5 thoughts on “Rejoicing (or Mourning) With Others When it’s Hard.

  1. Loved your words for today, Morgan. It is hard indeed to rejoice with others when you don`t feel that joy in your own life at that moment but I am reminded of the move, War Room, that I saw last week and she was pleading with the Lord as she screamed out…. “DON`T LET THE DEVIL STEAL YOUR JOY” When we are in those situations where we have a choice of being joyful or feeling sorry for ourselves, it is like asking ourselves, who is going to win here, the devil or God? So with your sweet words of inspiration fresh on our hearts, the choice sounds easy, Choose Joy, and in doing so, you are choosing God… He didn`t say our paths would be easy but so worth it. You are such an inspiration , such a picture of His love living through us. Thank you for your words, your time in sharing your journey with us. I hope you have a wonderful day!!

  2. Thank you so much for this blog today. I have struggled with this in one area of my life. But more & more I am asking God to help me rest in His arms & trust in His love for me. And, in the fact, that He indeed does know the why’s, and at times that is all I need to know, is that He knows. Because He does know best, even though I don’t understand. I want to ask why less & praise Him more for all He has lavished on me. Thank you again for blessing me today.

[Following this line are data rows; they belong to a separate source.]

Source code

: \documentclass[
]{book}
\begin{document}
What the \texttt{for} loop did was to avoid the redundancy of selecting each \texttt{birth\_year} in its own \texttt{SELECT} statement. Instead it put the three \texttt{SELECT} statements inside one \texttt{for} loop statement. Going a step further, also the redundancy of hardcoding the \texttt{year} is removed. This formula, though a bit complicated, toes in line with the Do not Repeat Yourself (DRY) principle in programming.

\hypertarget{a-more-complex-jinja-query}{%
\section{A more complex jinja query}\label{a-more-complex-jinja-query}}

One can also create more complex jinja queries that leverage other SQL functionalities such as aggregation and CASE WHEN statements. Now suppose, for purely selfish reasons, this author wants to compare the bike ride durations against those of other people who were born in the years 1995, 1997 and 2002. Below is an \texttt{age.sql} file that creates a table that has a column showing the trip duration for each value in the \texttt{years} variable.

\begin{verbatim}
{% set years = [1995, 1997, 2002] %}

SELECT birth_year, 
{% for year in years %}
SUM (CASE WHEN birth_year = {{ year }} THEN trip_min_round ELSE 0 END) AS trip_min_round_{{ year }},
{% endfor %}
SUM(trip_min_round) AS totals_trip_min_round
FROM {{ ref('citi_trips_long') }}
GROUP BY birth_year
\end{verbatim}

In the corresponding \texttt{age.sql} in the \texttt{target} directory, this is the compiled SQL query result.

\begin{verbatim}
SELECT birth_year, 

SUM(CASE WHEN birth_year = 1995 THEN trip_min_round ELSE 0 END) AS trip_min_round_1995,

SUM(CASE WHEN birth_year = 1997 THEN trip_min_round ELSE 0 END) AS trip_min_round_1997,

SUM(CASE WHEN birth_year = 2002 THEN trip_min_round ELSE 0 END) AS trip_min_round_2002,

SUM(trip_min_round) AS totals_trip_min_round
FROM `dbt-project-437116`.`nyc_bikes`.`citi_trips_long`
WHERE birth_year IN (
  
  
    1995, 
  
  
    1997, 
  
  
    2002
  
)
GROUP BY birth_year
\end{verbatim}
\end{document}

  3. I saw you share this on the Mundane Faithfulness group, and I’m so glad I read it. Thank you for sharing. This was so encouraging to me today.

  4. You are so right,Sweet Sister-Friend…the comparison-response has been ‘programmed’ into us from a very early age,and is one of the most difficult to change,’but God’! Only He can give us His own perspective,as we see other’s and ‘think more highly of them’,than ourselves,our own personal life,experiences,situation,etc…*seem’s similar to the reaction of ‘noticing other vehicle’s that are the same color,model and year as our own’,until it no longer register’s in that same way…to relate ‘everything’ in someway,to ourselves is not necessarily being ‘jealous’ or ‘envious’,but a human reaction that is so much a part of our culture and upbringing.When we are “His”,He gives us a new ‘culture’,a Spirit-filled ‘upbringing’,as we become more like Jesus…all this to say;’be gentle and merciful with your responses,and give yourself all the grace that I know He gives to you,just like his mercies;’new every morning’.You are loved.